[Start of section]

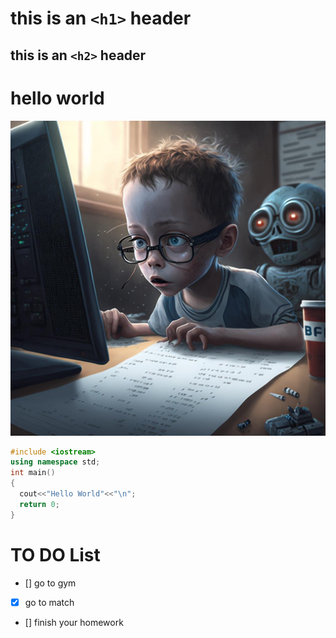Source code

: # this is an `<h1>` header
## this is an `<h2>` header
# hello world

![AI Revelution](https://github.com/karimali03/skills-communicate-using-markdown/blob/start-markdown/image.png)


```cpp
#include <iostream>
using namespace std;
int main()
{
  cout<<"Hello World"<<"\n";
  return 0;
}
```

# TO DO List
- [] go to gym
- [x] go to match
- [] finish your homework
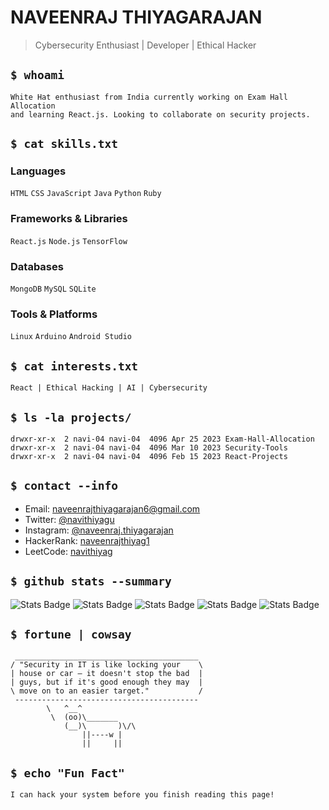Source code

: # NAVEENRAJ THIYAGARAJAN

> Cybersecurity Enthusiast | Developer | Ethical Hacker

## `$ whoami`

```
White Hat enthusiast from India currently working on Exam Hall Allocation
and learning React.js. Looking to collaborate on security projects.
```

## `$ cat skills.txt`

### Languages
`HTML` `CSS` `JavaScript` `Java` `Python` `Ruby`

### Frameworks & Libraries
`React.js` `Node.js` `TensorFlow`

### Databases
`MongoDB` `MySQL` `SQLite`

### Tools & Platforms
`Linux` `Arduino` `Android Studio`

## `$ cat interests.txt`
```
React | Ethical Hacking | AI | Cybersecurity
```

## `$ ls -la projects/`

```
drwxr-xr-x  2 navi-04 navi-04  4096 Apr 25 2023 Exam-Hall-Allocation
drwxr-xr-x  2 navi-04 navi-04  4096 Mar 10 2023 Security-Tools
drwxr-xr-x  2 navi-04 navi-04  4096 Feb 15 2023 React-Projects
```

## `$ contact --info`

- Email: naveenrajthiyagarajan6@gmail.com
- Twitter: [@navithiyagu](https://twitter.com/navithiyagu)
- Instagram: [@naveenraj.thiyagarajan](https://instagram.com/naveenraj.thiyagarajan)
- HackerRank: [naveenrajthiyag1](https://www.hackerrank.com/naveenrajthiyag1)
- LeetCode: [navithiyag](https://www.leetcode.com/navithiyag)

## `$ github stats --summary`

![Stats Badge](https://img.shields.io/badge/Profile%20Views-0-brightgreen) ![Stats Badge](https://img.shields.io/badge/Total%20Stars-0-yellow) ![Stats Badge](https://img.shields.io/badge/Total%20Commits-0-blue) ![Stats Badge](https://img.shields.io/badge/Total%20PRs-0-blueviolet) ![Stats Badge](https://img.shields.io/badge/Total%20Issues-0-red)

## `$ fortune | cowsay`

```
 _________________________________________
/ "Security in IT is like locking your    \
| house or car – it doesn't stop the bad  |
| guys, but if it's good enough they may  |
\ move on to an easier target."           /
 -----------------------------------------
        \   ^__^
         \  (oo)\_______
            (__)\       )\/\
                ||----w |
                ||     ||
```

## `$ echo "Fun Fact"`

```
I can hack your system before you finish reading this page!
```



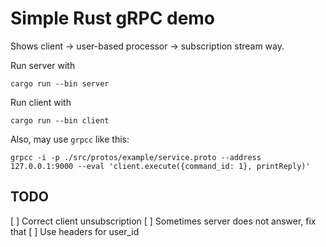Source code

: # Simple Rust gRPC demo

Shows client -> user-based processor -> subscription stream way.

Run server with
```
cargo run --bin server
```

Run client with
```
cargo run --bin client
```

Also, may use `grpcc` like this:

```
grpcc -i -p ./src/protos/example/service.proto --address 127.0.0.1:9000 --eval 'client.execute({command_id: 1}, printReply)'
```

## TODO

[ ] Correct client unsubscription
[ ] Sometimes server does not answer, fix that
[ ] Use headers for user_id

[End of section]

The expected output is one number, the tally of lines above containing "Ethical".

#### [EXERCISE ANSWER]
2